Interesting. I think the tie between economic independence and social position is valid and useful when looking at gender issues. After living ) in the US for 3-4 years, I sense that the gender friction here is partly due to the fact that women have not been historically as economically active as men.
And that Filipinas, contrary to the American experience, have been more historically as economically active as men ? Pardon me, but I don't think that's true.
Isn't that how the "stay at home, take care of the kids" role got started? Women didn't work because they didn't have to. Nowadays, as the need for double-income households rises, more and more women are opting to work and have careers, thus putting them on a more equal footing economically, which in turn increases their political voice.
Women are opting to work and have careers is a normal phenomenon in the modern world. Yes, it is true that Filipinas have increased political voice as compared to the *Philippines' historical past*, but to imply that the status of women in the Philippines are more in a highly elevated position as compared to the so-called *developed countries (particularly USA)*, is I think totally wrong.)
I believe the strength of the Filipina is not isolated to the lower and middle income groups alone.
I believe Filipinas in the lower and middle income groups, just like in any other countries, have the least strength as compared to their more affluent and educated upper-income counterparts.
And here another factor comes into play, namely, maids. In the Philippines and in other Southeast Asian countries it is common for middle class (not only upper class households) to have a maid (or a whole *staff* of domestic help). The maids and nannies take care of the kids and the household, thus freeing the more affluent woman to pursue professional or political ambitions that make her "strong". In Southeast Asia women (at least more of them) are thus not forced to choose: career or family? And there is no social onus on women professionals.
Maids are themselves women. I don't see how having maids contribute to the general upliftment of the status of women.
---- Oscar Cepeda
Date: Thu, 2 Mar 1995 19:01:43 -0600
Subject: Re: (Fwd) Suffrage in the Phi...
On Mon, 27 Feb 95 11:59:11 CET; Oscar Cepeda wrote:
If I may add my 1 groschen worth:
I think the statement is half-true and and half-false. That women in the Philippines have relatively high status compared with Middle Eastern countries is true. This is due, in large part, to religion. But compared with Western countries -- I think it's false
---- Oscar Cepeda
i'm very glad to see oscar inject a healthy dose of reality into this interesting discussion thread.
as a follow-up to his thoughts and as a counter point to what has been said so far about class and gender roles in the philippines, when we talk about the "lower class", we're really talking about poverty, aren't we? maybe we should then also consider a different analysis, one that is rooted in the concept of the feminimization of poverty which is still the most salient economic and political reality of majority of women in the philippines and many parts of asia. this analysis was best forwarded by elizabeth eviota in her paper on "the articulation of gender and class in the philippines" in the book "women's work: development and the division of labor by gender" (edited by eleanor leacock and helen safa, published first in 1986 i believe), from which i summarize (pardon the "textbook" citing, oscar!).
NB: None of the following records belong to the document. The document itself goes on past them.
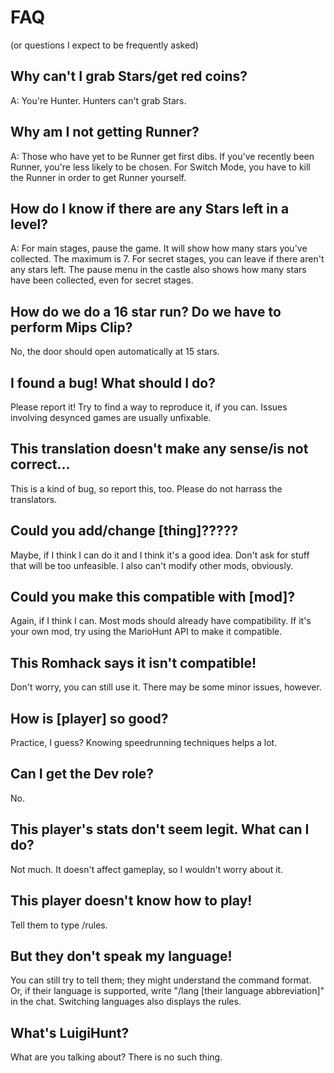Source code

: # FAQ
(or questions I expect to be frequently asked)

## Why can't I grab Stars/get red coins?
A: You're Hunter. Hunters can't grab Stars.

## Why am I not getting Runner?
A: Those who have yet to be Runner get first dibs.
If you've recently been Runner, you're less likely to be chosen.
For Switch Mode, you have to kill the Runner in order to get Runner yourself.

## How do I know if there are any Stars left in a level?
A: For main stages, pause the game. It will show how many stars you've collected. The maximum is 7.
For secret stages, you can leave if there aren't any stars left.
The pause menu in the castle also shows how many stars have been collected, even for secret stages.

## How do we do a 16 star run? Do we have to perform Mips Clip?
No, the door should open automatically at 15 stars.

## I found a bug! What should I do?
Please report it! Try to find a way to reproduce it, if you can. Issues involving desynced games are usually unfixable.

## This translation doesn't make any sense/is not correct...
This is a kind of bug, so report this, too. Please do not harrass the translators.

## Could you add/change [thing]?????
Maybe, if I think I can do it and I think it's a good idea. Don't ask for stuff that will be too unfeasible. I also can't modify other mods, obviously.

## Could you make this compatible with [mod]?
Again, if I think I can. Most mods should already have compatibility.
If it's your own mod, try using the MarioHunt API to make it compatible.

## This Romhack says it isn't compatible!
Don't worry, you can still use it. There may be some minor issues, however.

## How is [player] so good?
Practice, I guess? Knowing speedrunning techniques helps a lot.

## Can I get the Dev role?
No.

## This player's stats don't seem legit. What can I do?
Not much. It doesn't affect gameplay, so I wouldn't worry about it.

## This player doesn't know how to play!
Tell them to type /rules.

## But they don't speak my language!
You can still try to tell them; they might understand the command format.
Or, if their language is supported, write "/lang [their language abbreviation]" in the chat.
Switching languages also displays the rules.

## What's LuigiHunt?
What are you talking about? There is no such thing.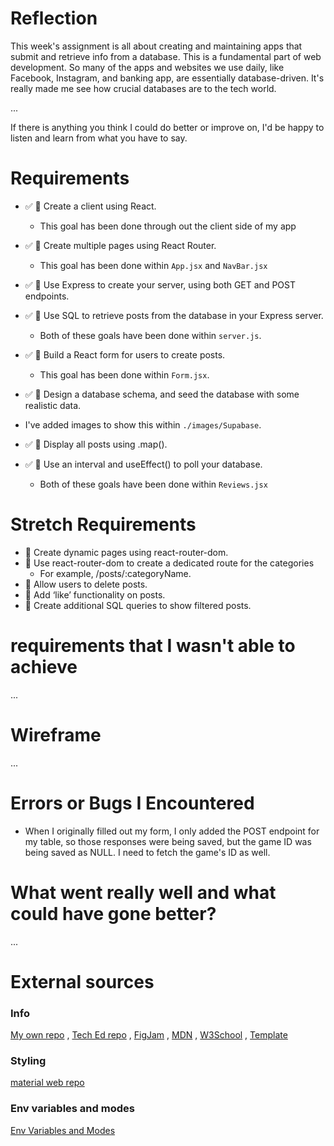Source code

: # Reflection

This week's assignment is all about creating and maintaining apps that submit and retrieve info from a database. This is a fundamental part of web development. So many of the apps and websites we use daily, like Facebook, Instagram, and banking app, are essentially database-driven. It's really made me see how crucial databases are to the tech world.

...

If there is anything you think I could do better or improve on, I'd be happy to listen and learn from what you have to say.

# Requirements

- ✅ 🎯 Create a client using React.

  - This goal has been done through out the client side of my app

- ✅ 🎯 Create multiple pages using React Router.

  - This goal has been done within `App.jsx` and `NavBar.jsx`

- ✅ 🎯 Use Express to create your server, using both GET and POST endpoints.
- ✅ 🎯 Use SQL to retrieve posts from the database in your Express server.

  - Both of these goals have been done within `server.js`.

- ✅ 🎯 Build a React form for users to create posts.

  - This goal has been done within `Form.jsx`.

- ✅ 🎯 Design a database schema, and seed the database with some realistic data.

- I've added images to show this within `./images/Supabase`.

- ✅ 🎯 Display all posts using .map().
- ✅ 🎯 Use an interval and useEffect() to poll your database.

  - Both of these goals have been done within `Reviews.jsx`

# Stretch Requirements

- 🏹 Create dynamic pages using react-router-dom.
- 🏹 Use react-router-dom to create a dedicated route for the categories
  - For example, /posts/:categoryName.
- 🏹 Allow users to delete posts.
- 🏹 Add ‘like’ functionality on posts.
- 🏹 Create additional SQL queries to show filtered posts.

# requirements that I wasn't able to achieve

...

# Wireframe

...

# Errors or Bugs I Encountered

- When I originally filled out my form, I only added the POST endpoint for my table, so those responses were being saved, but the game ID was being saved as NULL. I need to fetch the game's ID as well.

# What went really well and what could have gone better?

...

# External sources

### Info

[My own repo](https://github.com/IndieMasco/TechEdSoftwareDeveloper021) , [Tech Ed repo](https://github.com/Tech-Educators/software-dev-021) , [FigJam](https://www.figma.com/board/JjN2Zgtoynrau06MjWJs6q/SD021?node-id=0-1&p=f&t=V1WCGcrmVKnoxJDr-0) , [MDN](https://developer.mozilla.org/en-US/) , [W3School](https://www.w3schools.com/) , [Template](https://github.com/Tech-Educators/software-dev-021/blob/main/demos/week6/week6-assignment/src/App.jsx)

### Styling

[material web repo](https://github.com/material-components/material-web)

### Env variables and modes

[Env Variables and Modes](https://vite.dev/guide/env-and-mode)
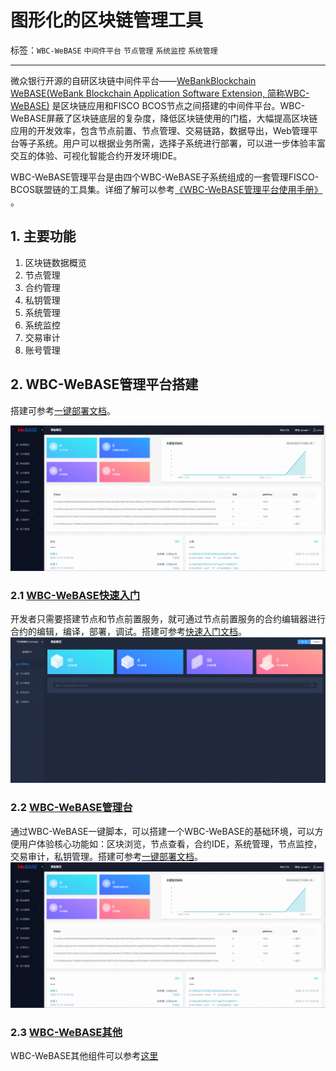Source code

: # 图形化的区块链管理工具

标签：``WBC-WeBASE`` ``中间件平台`` ``节点管理`` ``系统监控`` ``系统管理`` 

----
微众银行开源的自研区块链中间件平台——[WeBankBlockchain WeBASE(WeBank Blockchain Application Software Extension, 简称WBC-WeBASE)](https://webasedoc.readthedocs.io/zh_CN/lab/) 是区块链应用和FISCO BCOS节点之间搭建的中间件平台。WBC-WeBASE屏蔽了区块链底层的复杂度，降低区块链使用的门槛，大幅提高区块链应用的开发效率，包含节点前置、节点管理、交易链路，数据导出，Web管理平台等子系统。用户可以根据业务所需，选择子系统进行部署，可以进一步体验丰富交互的体验、可视化智能合约开发环境IDE。

WBC-WeBASE管理平台是由四个WBC-WeBASE子系统组成的一套管理FISCO-BCOS联盟链的工具集。详细了解可以参考[《WBC-WeBASE管理平台使用手册》](https://webasedoc.readthedocs.io/zh_CN/lab/) 。

## 1. 主要功能

1. 区块链数据概览
2. 节点管理
3. 合约管理
4. 私钥管理
5. 系统管理
6. 系统监控
7. 交易审计
8. 账号管理

## 2. WBC-WeBASE管理平台搭建

搭建可参考[一键部署文档](https://webasedoc.readthedocs.io/zh_CN/lab/docs/WeBASE/install.html)。

![](../../../../2.x/images/webase/webase-web.png)


### 2.1 [WBC-WeBASE快速入门](https://webasedoc.readthedocs.io/zh_CN/lab/docs/WeBASE-Install/developer.html)

开发者只需要搭建节点和节点前置服务，就可通过节点前置服务的合约编辑器进行合约的编辑，编译，部署，调试。搭建可参考[快速入门文档](https://webasedoc.readthedocs.io/zh_CN/lab/docs/WeBASE-Install/developer.html)。
![](../../../../2.x/images/webase/webase-front.png)


### 2.2 [WBC-WeBASE管理台](https://webasedoc.readthedocs.io/zh_CN/lab/docs/WeBASE/install.html)

通过WBC-WeBASE一键脚本，可以搭建一个WBC-WeBASE的基础环境，可以方便用户体验核心功能如：区块浏览，节点查看，合约IDE，系统管理，节点监控，交易审计，私钥管理。搭建可参考[一键部署文档](https://webasedoc.readthedocs.io/zh_CN/lab/docs/WeBASE/install.html)。![](../../../../2.x/images/webase/webase-web.png)


### 2.3 [WBC-WeBASE其他](https://webasedoc.readthedocs.io/zh_CN/lab)

WBC-WeBASE其他组件可以参考[这里](https://webasedoc.readthedocs.io/zh_CN/lab)

[build_chain_code]:https://github.com/FISCO-BCOS/FISCO-BCOS/blob/master/manual/build_chain.sh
the analysis begins with the fact that cultural and familial role expectations in the philippines are such that women take care of the children and maintain the household while men provide for the household's material needs. in such an arrangement, the man's relationship with economic assets and resources (and by extension to the public sphere of politics and power) is DIRECT, while the women's is INDIRECT, mediated through her husband. but that's only the ideal. in most households, economic necessity requires that women work also. but the condition and terms of her relationship to economic activity is still qualitatively different from men's:
eviota's conclusion is that capitalism profits from the subordinate position of women in three ways: from their unpaid housework, from their unpaid family labor in non-household work, and from their work as low-paid wage-earners outside the home. this, i believe, is what it means to be FEMALE and POOR in the philippines.
and what of its consequences? i will not go into the usual marxist polemics on the subject for the answer is not so simple. for yes, there are multiplicities and contradictions in women's lives in the philippines that i, as a filipina, both celebrate and feel indignant about.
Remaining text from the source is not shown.